The Texas Revolution lasted from October 5, 1835 — April 21, 1836, and although its duration was short, under a year’s length in total, the revolution was not short of defining events. Of these defining events, it was not its start at the Battle of Gonzales or its end at the Battle of Jacinto that proved to be the most momentous event in influencing the outcome of the war, the Battle of the Alamo was. Before the Battle of the Alamo Texan revolutionaries found themselves in conflict with the Mexican army on two separate occasions at the aforementioned Battle of Gonzales that started the war and the battle that immediately proceeded it, the Siege of Bexar which resulted in a Texan victory and the acquirement of the Alamo. The Texan revolutionaries were rapid in securing victories in the first two battles of the war but would be quickly humbled by the reality of warfare at the Battle of the Alamo when Santa Anna put on full display his willingness to not only defeat but eradicate the rebellious force held up in the Alamo, an indication to his undying devotion to end the revolution, through the practice of no quarters when he relentlessly slaughtered all military combatants.

Before the Battle of the Alamo was conducted on March 6, 1836, a thirteen-day siege was laid upon the once-Catholic Mission and the revolutionaries who were held up inside. Of the Alamo’s approximately 150 inhabitants were three renowned names in Texas and American History, Lieutenant Colonel William Travis, Jim Bowie, and David Crockett, all of whom alongside their fellow revolutionaries chose to stay and defend the Alamo in an attempt to keep it from falling back into the hands of the Mexican Army, and in doing so they watched on as a fearful sight amassed in the form of a large force of the Mexican Army ascending upon San Antonio and their position within the Alamo prompting Lieutenant Colonel William Travis to write one of the most recognized pleas in American History, his letter appropriately named, “To the Citizens of Texas.”[15] In his letter, Travis explained the situation at hand to his fellow citizens of Texas and asked for immediate reinforcements. In his explanation, he showed great fortitude in how he at the time handled the situation and reported to the citizens of Texas that he was “besieged by a thousand or more of the Mexicans under Santa Ana,” and that he had “sustained a continual bombardment and cannonade, for twenty-four hours,” without losing a single man and when demanded by the enemy to surrender or face certain death he responded with cannon fire stating in his letter “I shall never surrender nor retreat.”[16] Other elements of Travis’s letter explain the daily growth of Mexican reinforcements and that he was apt to defend the Alamo to the bitter end and die a soldier’s death, signing in closing before his name, VICTORY OR DEATH.[17]
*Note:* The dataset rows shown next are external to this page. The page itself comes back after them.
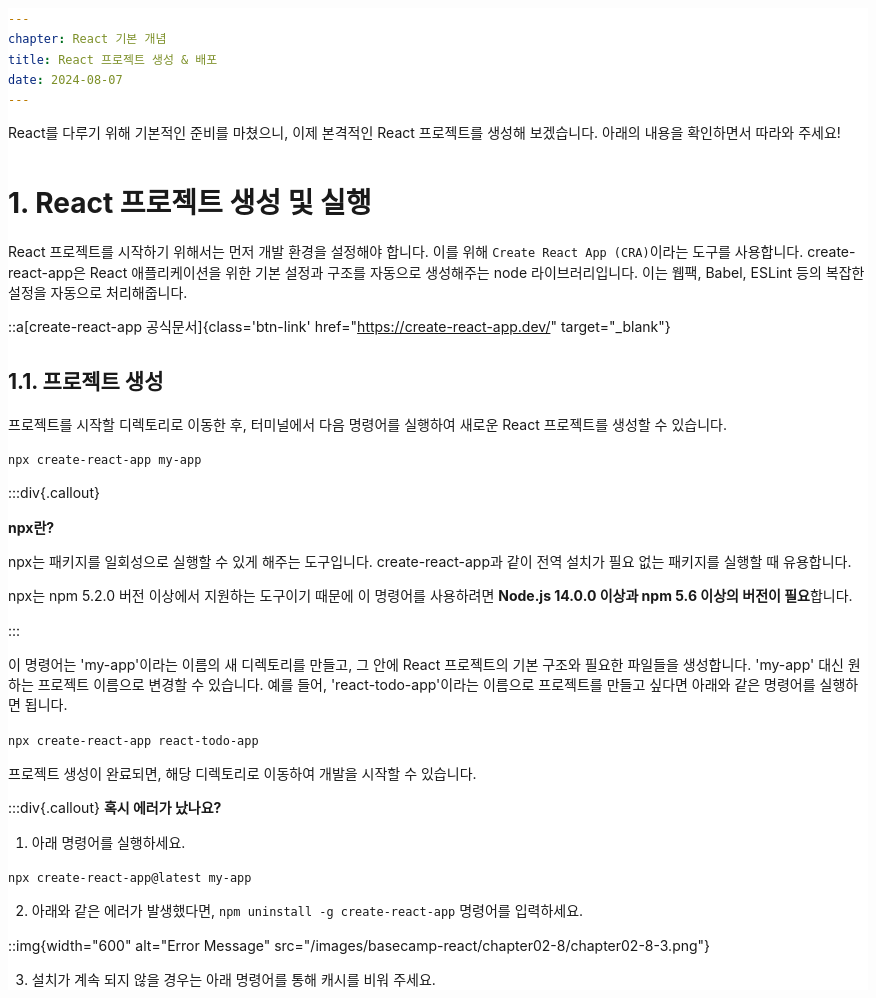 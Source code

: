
 ```yaml
---
chapter: React 기본 개념
title: React 프로젝트 생성 & 배포
date: 2024-08-07
---
```


React를 다루기 위해 기본적인 준비를 마쳤으니, 이제 본격적인 React 프로젝트를 생성해 보겠습니다. 아래의 내용을 확인하면서 따라와 주세요!

# 1. React 프로젝트 생성 및 실행

React 프로젝트를 시작하기 위해서는 먼저 개발 환경을 설정해야 합니다. 이를 위해 `Create React App (CRA)`이라는 도구를 사용합니다. create-react-app은 React 애플리케이션을 위한 기본 설정과 구조를 자동으로 생성해주는 node 라이브러리입니다. 이는 웹팩, Babel, ESLint 등의 복잡한 설정을 자동으로 처리해줍니다.

::a[create-react-app 공식문서]{class='btn-link' href="https://create-react-app.dev/" target="\_blank"}

## 1.1. 프로젝트 생성

프로젝트를 시작할 디렉토리로 이동한 후, 터미널에서 다음 명령어를 실행하여 새로운 React 프로젝트를 생성할 수 있습니다.

```shell
npx create-react-app my-app
```

:::div{.callout}

**npx란?**

npx는 패키지를 일회성으로 실행할 수 있게 해주는 도구입니다. create-react-app과 같이 전역 설치가 필요 없는 패키지를 실행할 때 유용합니다.

npx는 npm 5.2.0 버전 이상에서 지원하는 도구이기 때문에 이 명령어를 사용하려면 **Node.js 14.0.0 이상과 npm 5.6 이상의 버전이 필요**합니다.

:::

이 명령어는 'my-app'이라는 이름의 새 디렉토리를 만들고, 그 안에 React 프로젝트의 기본 구조와 필요한 파일들을 생성합니다. 'my-app' 대신 원하는 프로젝트 이름으로 변경할 수 있습니다. 예를 들어, 'react-todo-app'이라는 이름으로 프로젝트를 만들고 싶다면 아래와 같은 명령어를 실행하면 됩니다.

```shell
npx create-react-app react-todo-app
```

프로젝트 생성이 완료되면, 해당 디렉토리로 이동하여 개발을 시작할 수 있습니다.

:::div{.callout}
**혹시 에러가 났나요?**

1. 아래 명령어를 실행하세요.

```bash
npx create-react-app@latest my-app
```

2. 아래와 같은 에러가 발생했다면, `npm uninstall -g create-react-app` 명령어를 입력하세요.

::img{width="600" alt="Error Message" src="/images/basecamp-react/chapter02-8/chapter02-8-3.png"}

3. 설치가 계속 되지 않을 경우는 아래 명령어를 통해 캐시를 비워 주세요.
The aftermath of the Battle of the Alamo saw the first official report come from Santa Anna, the man to whom the revolutionaries held a strong aversion. Despite this strong distaste between the two, in his report Santa Anna paid respect to the steadfast actions of the Texan revolutionaries who decided to fight to the bitter end by saying, “The enemy fortified itself in the Alamo, overlooking the city. A siege of a few days would have caused its surrender, but it was not fit that the entire army should be detained before an irregular fortification hardly worthy of the name. Neither could its capture be dispensed with, it must be admitted, were very courageous.”[18] However, this paid respect to his adversaries was a short break from the reality of the situation and his ruthlessness. Santa Anna would further explain the result of the Battle of the Alamo and his part in the intensity of the actions. Santa Anna reported that not all of those who defending the Alamo died within its walls and that many had died around its proximity attempting to flee only to be cut down by the sabers of the cavalry, and further explained his opinion on the matter of the Texas Revolution entirely in stating that Mexico would not “suffer any foreigners, whatever their origin may be, to insult our country, and pollute its soil.”[19]
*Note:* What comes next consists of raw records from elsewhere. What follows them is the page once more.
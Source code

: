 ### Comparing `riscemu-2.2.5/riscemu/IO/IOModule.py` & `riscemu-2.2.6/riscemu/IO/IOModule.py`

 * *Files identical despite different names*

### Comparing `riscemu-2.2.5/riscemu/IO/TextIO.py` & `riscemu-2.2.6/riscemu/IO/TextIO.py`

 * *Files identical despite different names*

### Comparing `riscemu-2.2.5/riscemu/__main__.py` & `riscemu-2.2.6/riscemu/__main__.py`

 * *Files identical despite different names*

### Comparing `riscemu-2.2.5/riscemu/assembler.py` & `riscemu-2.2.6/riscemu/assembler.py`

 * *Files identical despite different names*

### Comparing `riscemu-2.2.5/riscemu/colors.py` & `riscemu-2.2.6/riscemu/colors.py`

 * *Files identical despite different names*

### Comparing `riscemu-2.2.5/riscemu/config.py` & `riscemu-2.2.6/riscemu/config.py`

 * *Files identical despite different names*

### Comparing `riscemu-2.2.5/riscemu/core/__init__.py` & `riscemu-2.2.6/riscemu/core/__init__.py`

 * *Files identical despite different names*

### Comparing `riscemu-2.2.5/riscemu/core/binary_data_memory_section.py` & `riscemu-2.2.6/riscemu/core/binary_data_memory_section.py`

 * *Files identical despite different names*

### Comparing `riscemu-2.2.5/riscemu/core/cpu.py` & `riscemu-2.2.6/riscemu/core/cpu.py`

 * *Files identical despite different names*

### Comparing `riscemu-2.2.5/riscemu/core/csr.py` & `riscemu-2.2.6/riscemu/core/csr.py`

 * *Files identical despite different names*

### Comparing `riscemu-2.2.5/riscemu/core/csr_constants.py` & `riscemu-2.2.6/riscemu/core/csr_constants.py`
By March 11, 1836, General Sam Houston received the news of the fall of the Alamo and learned that at dawn on March 6, 1836, the Battle of the Alamo commenced and saw an attacking force of 2,500 Mexican soldiers fall upon the fort killing its 150 Texan revolutionaries inhabitants, seven of which were executed after the battle as they sought quarters.[20] Sam Houston expressed his emotions felt as a result of the traumatic event in a letter to Phillip Dimmit on March 12, 1836, by saying, “The Alamo has fallen, and all of our men murdered!”[21] Though at the surface the Battle of the Alamo seemed to be a daunting loss of momentum for the Texan cause, in due time it served to be quite the opposite. The Battle of the Alamo would serve to be a great motivator, a true symbol of resiliency, and proved that the deaths suffered at the Alamo were not in vain, and the lost lives were forever immortalized in the battle cry “Remember the Alamo!” that rallied Texan revolutionaries in the long-awaited defeat of Santa Anna at the Battle of Jacinto.

The War After the Alamo

The Battle of San Jacinto, oil on canvas by Henry McArdle, 1895.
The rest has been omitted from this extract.